Pyiceberg scan using custom python filters

Open bigluck opened this issue 1 year ago • 0 comments

Feature Request / Improvement

Ciao all,

I'm looking for a way to bypass the limited number of supported filters on Pyiceberg without raising an out-of-memory error on my running instance (see #170).

A user, for example, can query by id = 12 (that's fine, it's supported) but she can also compose a complex query like id = 12 or LOG(a_number) = 12345 (this filter does not make any sense, but it give an idea of complex filters).

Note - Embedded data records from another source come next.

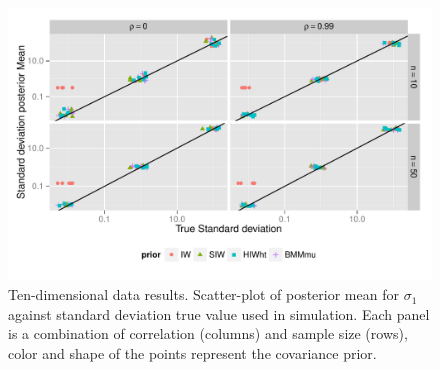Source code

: \documentclass{article}
\begin{document}
\begin{figure}[htbp]
   \centering
   \includegraphics[width=\textwidth]{fig_s1_d10} 
    \vspace{-.5in}
   \caption{Ten-dimensional data results. Scatter-plot of posterior mean for $\sigma_1$  against standard deviation true value used in simulation. Each panel is a combination of correlation (columns) and sample size (rows),  color and shape of the points represent the covariance prior.  \label{devF2} }
\end{figure}
\end{document}
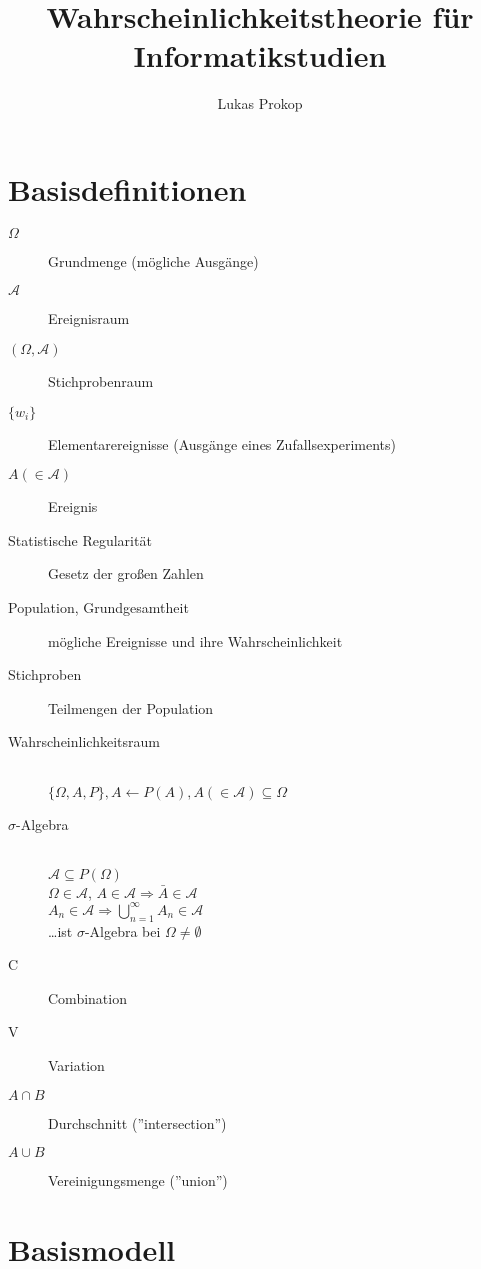 \documentclass[a4paper,twocolumn]{article}
\author{Lukas Prokop}
\title{Wahrscheinlichkeitstheorie für Informatikstudien}
\begin{document}
\maketitle

\section{Basisdefinitionen}

\begin{description}
  \item[$\Omega$] Grundmenge (mögliche Ausgänge)
  \item[$\mathcal{A}$] Ereignisraum
  \item[$(\Omega, \mathcal{A})$] Stichprobenraum
  \item[$\{w_i\}$] Elementarereignisse
    (Ausgänge eines Zufallsexperiments)
  \item[$A (\in \mathcal{A})$] Ereignis
  \item[Statistische Regularität] Gesetz der großen Zahlen
  \item[Population, Grundgesamtheit]
    mögliche Ereignisse und ihre Wahrscheinlichkeit
  \item[Stichproben] Teilmengen der Population
  \item[Wahrscheinlichkeitsraum] \hfill{} \\
    $\{\Omega, A, P\}, A \leftarrow P(A),
        A (\in \mathcal{A}) \subseteq \Omega$
  \item[$\sigma$-Algebra] \hfill{} \\
    $\mathcal{A} \subseteq P(\Omega)$ \\
    $\Omega \in \mathcal{A}$, $A \in \mathcal{A} \Rightarrow \bar{A} \in
    \mathcal{A}$ \\
    $A_n \in \mathcal{A} \Rightarrow \bigcup_{n=1}^\infty A_n \in
    \mathcal{A}$ \\
    \dots ist $\sigma$-Algebra bei $\Omega \neq \emptyset$
  \item[C] Combination
  \item[V] Variation
  \item[$A\cap B$] Durchschnitt (''intersection'')
  \item[$A\cup B$] Vereinigungsmenge (''union'')
\end{description}

\section{Basismodell}
\end{document}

In this case, I'm forced to transform her query into id = 12 or NOT a_number IS NULL, and once I have the final arrow table, I filter it by the actual user's filters.

tmp_res = table.scan(
    row_filter='id = 12 or NOT a_number IS NULL',
    selected_fields=('id', 'a_number')
).to_arrow()
res = apply_users_filters(
    table=tmp_res,
    filters='id = 12 or LOG(a_number) = 12345',
)

But it's risky, especially if the user is scanning an xTB table and, for some reason, the column she's filtering is/are strings.

As a temporary workaround, is it possible to extend the scan & project_table functions to support arbitrary Python lambda functions invoked every time a new file is scanned to filter out all the unnecessary records before merging them into the final table?

Apr 09 '24 07:04 bigluck